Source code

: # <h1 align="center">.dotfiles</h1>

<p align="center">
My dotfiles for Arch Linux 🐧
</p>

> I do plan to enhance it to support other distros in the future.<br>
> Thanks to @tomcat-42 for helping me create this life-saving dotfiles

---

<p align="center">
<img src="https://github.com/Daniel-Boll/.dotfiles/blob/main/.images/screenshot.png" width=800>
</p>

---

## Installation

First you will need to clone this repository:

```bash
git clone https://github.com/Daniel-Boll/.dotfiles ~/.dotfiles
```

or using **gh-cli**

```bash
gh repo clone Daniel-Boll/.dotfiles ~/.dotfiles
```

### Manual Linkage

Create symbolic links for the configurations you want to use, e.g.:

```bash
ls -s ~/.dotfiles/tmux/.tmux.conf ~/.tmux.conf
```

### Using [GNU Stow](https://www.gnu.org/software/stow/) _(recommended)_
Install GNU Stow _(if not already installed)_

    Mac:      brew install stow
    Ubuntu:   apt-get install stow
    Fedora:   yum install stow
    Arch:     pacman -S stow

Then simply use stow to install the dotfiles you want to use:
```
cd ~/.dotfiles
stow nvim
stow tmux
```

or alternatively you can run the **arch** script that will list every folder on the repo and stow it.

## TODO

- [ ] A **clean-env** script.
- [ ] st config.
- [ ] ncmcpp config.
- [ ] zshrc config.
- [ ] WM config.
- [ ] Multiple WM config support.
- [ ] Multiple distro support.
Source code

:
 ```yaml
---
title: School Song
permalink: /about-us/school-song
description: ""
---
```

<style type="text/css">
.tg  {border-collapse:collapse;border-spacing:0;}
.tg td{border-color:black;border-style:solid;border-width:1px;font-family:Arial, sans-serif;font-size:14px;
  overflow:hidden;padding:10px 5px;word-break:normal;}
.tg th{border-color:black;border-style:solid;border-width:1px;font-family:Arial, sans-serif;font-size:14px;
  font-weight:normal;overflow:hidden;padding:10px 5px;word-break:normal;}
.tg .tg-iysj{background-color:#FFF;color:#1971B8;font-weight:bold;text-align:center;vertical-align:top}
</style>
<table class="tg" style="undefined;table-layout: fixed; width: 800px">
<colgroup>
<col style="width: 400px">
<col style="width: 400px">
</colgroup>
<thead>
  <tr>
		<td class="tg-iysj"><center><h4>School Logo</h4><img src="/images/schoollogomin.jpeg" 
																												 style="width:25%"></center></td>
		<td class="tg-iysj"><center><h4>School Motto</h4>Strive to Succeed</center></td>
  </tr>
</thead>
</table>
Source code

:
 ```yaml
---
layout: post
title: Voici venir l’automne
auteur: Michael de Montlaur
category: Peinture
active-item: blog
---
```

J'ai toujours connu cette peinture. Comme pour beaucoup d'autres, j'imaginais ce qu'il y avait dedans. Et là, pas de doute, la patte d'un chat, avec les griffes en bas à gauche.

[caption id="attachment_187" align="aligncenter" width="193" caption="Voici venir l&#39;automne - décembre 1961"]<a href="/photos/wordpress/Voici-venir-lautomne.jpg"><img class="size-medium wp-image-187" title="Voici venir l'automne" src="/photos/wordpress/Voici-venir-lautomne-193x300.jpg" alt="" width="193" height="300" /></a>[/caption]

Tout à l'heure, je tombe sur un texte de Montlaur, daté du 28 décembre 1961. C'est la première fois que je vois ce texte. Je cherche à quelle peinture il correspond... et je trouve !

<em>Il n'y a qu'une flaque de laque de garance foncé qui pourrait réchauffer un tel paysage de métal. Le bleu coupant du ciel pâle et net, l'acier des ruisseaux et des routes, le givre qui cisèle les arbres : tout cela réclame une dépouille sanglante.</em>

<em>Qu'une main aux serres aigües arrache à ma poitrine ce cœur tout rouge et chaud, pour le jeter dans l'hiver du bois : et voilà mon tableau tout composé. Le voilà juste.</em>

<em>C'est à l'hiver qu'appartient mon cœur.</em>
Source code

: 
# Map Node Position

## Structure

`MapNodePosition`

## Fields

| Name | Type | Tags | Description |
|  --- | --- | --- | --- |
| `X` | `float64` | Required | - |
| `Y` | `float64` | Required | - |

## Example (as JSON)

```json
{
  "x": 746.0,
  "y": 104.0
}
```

What needs to be done
To answer, copy each line from the material above that has the word "clone".

Problem solution
First you will need to clone this repository:
git clone https://github.com/Daniel-Boll/.dotfiles ~/.dotfiles
gh repo clone Daniel-Boll/.dotfiles ~/.dotfiles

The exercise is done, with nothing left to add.